- [What needs to be done] Check each line of the material, and show the ones that include the word "ubifs".

- [Data records]

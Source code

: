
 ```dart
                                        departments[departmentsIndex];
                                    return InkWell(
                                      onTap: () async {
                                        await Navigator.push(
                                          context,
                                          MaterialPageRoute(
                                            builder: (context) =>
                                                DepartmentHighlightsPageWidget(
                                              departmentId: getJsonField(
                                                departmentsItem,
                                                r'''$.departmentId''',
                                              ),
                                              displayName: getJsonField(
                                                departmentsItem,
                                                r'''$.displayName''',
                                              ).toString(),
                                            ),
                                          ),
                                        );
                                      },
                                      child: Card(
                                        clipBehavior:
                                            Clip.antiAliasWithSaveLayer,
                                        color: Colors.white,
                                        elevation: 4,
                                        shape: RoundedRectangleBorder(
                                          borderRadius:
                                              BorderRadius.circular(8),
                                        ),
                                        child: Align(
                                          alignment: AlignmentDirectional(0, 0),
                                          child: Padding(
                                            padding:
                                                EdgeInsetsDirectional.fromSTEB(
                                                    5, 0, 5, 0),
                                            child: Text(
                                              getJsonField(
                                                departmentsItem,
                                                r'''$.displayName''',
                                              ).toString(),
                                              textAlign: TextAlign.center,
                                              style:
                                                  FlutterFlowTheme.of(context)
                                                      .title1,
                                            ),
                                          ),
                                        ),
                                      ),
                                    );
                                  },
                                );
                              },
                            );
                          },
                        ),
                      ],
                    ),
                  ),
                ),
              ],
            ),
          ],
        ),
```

* * *

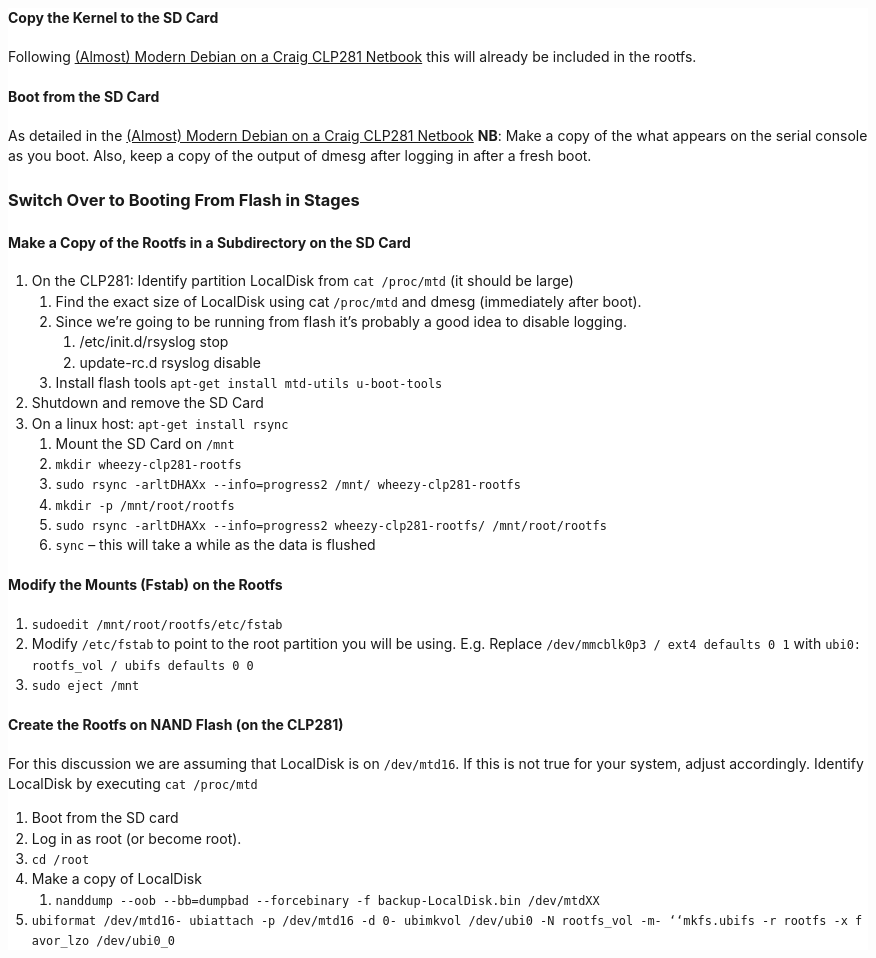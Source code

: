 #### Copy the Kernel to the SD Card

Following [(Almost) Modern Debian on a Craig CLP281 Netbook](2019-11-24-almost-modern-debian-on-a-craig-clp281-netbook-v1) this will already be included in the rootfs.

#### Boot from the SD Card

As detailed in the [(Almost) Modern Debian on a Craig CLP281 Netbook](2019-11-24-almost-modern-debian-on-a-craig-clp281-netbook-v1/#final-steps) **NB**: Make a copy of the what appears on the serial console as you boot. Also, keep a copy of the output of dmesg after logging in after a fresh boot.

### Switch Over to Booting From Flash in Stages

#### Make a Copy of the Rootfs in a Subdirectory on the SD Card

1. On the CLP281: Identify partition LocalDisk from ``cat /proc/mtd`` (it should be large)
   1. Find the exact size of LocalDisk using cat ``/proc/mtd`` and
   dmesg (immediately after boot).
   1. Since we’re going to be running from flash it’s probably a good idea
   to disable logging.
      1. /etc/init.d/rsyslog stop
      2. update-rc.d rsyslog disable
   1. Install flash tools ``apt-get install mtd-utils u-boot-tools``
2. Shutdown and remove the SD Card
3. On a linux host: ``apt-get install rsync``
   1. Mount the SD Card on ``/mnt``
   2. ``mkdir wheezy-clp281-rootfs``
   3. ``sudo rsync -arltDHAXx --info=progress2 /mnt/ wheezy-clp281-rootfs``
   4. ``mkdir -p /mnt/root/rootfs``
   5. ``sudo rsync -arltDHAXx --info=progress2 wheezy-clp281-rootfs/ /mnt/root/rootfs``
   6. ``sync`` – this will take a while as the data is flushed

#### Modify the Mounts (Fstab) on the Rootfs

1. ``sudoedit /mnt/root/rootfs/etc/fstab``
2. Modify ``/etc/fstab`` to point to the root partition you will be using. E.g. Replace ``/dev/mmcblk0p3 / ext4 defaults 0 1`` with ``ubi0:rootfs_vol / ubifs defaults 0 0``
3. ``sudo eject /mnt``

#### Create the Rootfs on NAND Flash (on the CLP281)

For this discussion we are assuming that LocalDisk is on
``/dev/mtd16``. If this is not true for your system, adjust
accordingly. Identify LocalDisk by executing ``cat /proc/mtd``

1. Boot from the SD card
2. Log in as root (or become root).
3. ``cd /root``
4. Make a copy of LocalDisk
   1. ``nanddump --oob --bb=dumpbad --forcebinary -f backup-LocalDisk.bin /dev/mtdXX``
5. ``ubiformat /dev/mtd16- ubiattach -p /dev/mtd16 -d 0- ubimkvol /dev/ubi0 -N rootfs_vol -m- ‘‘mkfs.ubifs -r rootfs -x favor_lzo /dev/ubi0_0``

---

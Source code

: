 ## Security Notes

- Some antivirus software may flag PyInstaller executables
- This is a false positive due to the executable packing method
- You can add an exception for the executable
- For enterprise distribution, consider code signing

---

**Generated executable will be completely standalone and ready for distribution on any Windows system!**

- [Output below]
2. Modify ``/etc/fstab`` to point to the root partition you will be using. E.g. Replace ``/dev/mmcblk0p3 / ext4 defaults 0 1`` with ``ubi0:rootfs_vol / ubifs defaults 0 0``
5. ``ubiformat /dev/mtd16- ubiattach -p /dev/mtd16 -d 0- ubimkvol /dev/ubi0 -N rootfs_vol -m- ‘‘mkfs.ubifs -r rootfs -x favor_lzo /dev/ubi0_0``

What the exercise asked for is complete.